◆ Work order
Images appear in the records below; leave them out and repeat everything else exactly.

◆ Extracted information

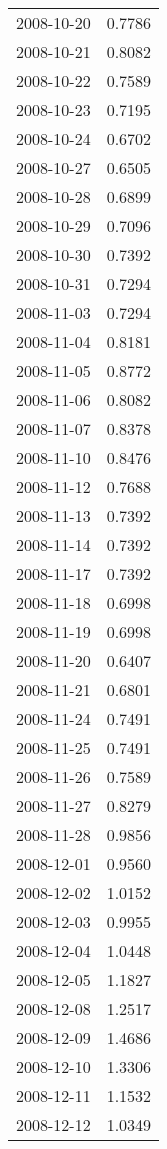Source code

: \begin{tabular}{lr}
2008-10-20 &      0.7786 \\
2008-10-21 &      0.8082 \\
2008-10-22 &      0.7589 \\
2008-10-23 &      0.7195 \\
2008-10-24 &      0.6702 \\
2008-10-27 &      0.6505 \\
2008-10-28 &      0.6899 \\
2008-10-29 &      0.7096 \\
2008-10-30 &      0.7392 \\
2008-10-31 &      0.7294 \\
2008-11-03 &      0.7294 \\
2008-11-04 &      0.8181 \\
2008-11-05 &      0.8772 \\
2008-11-06 &      0.8082 \\
2008-11-07 &      0.8378 \\
2008-11-10 &      0.8476 \\
2008-11-12 &      0.7688 \\
2008-11-13 &      0.7392 \\
2008-11-14 &      0.7392 \\
2008-11-17 &      0.7392 \\
2008-11-18 &      0.6998 \\
2008-11-19 &      0.6998 \\
2008-11-20 &      0.6407 \\
2008-11-21 &      0.6801 \\
2008-11-24 &      0.7491 \\
2008-11-25 &      0.7491 \\
2008-11-26 &      0.7589 \\
2008-11-27 &      0.8279 \\
2008-11-28 &      0.9856 \\
2008-12-01 &      0.9560 \\
2008-12-02 &      1.0152 \\
2008-12-03 &      0.9955 \\
2008-12-04 &      1.0448 \\
2008-12-05 &      1.1827 \\
2008-12-08 &      1.2517 \\
2008-12-09 &      1.4686 \\
2008-12-10 &      1.3306 \\
2008-12-11 &      1.1532 \\
2008-12-12 &      1.0349 \\

\end{tabular}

◆ Response box
Source code

: \begin{tabular}{lr}
2008-10-20 &      0.7786 \\
2008-10-21 &      0.8082 \\
2008-10-22 &      0.7589 \\
2008-10-23 &      0.7195 \\
2008-10-24 &      0.6702 \\
2008-10-27 &      0.6505 \\
2008-10-28 &      0.6899 \\
2008-10-29 &      0.7096 \\
2008-10-30 &      0.7392 \\
2008-10-31 &      0.7294 \\
2008-11-03 &      0.7294 \\
2008-11-04 &      0.8181 \\
2008-11-05 &      0.8772 \\
2008-11-06 &      0.8082 \\
2008-11-07 &      0.8378 \\
2008-11-10 &      0.8476 \\
2008-11-12 &      0.7688 \\
2008-11-13 &      0.7392 \\
2008-11-14 &      0.7392 \\
2008-11-17 &      0.7392 \\
2008-11-18 &      0.6998 \\
2008-11-19 &      0.6998 \\
2008-11-20 &      0.6407 \\
2008-11-21 &      0.6801 \\
2008-11-24 &      0.7491 \\
2008-11-25 &      0.7491 \\
2008-11-26 &      0.7589 \\
2008-11-27 &      0.8279 \\
2008-11-28 &      0.9856 \\
2008-12-01 &      0.9560 \\
2008-12-02 &      1.0152 \\
2008-12-03 &      0.9955 \\
2008-12-04 &      1.0448 \\
2008-12-05 &      1.1827 \\
2008-12-08 &      1.2517 \\
2008-12-09 &      1.4686 \\
2008-12-10 &      1.3306 \\
2008-12-11 &      1.1532 \\
2008-12-12 &      1.0349 \\

\end{tabular}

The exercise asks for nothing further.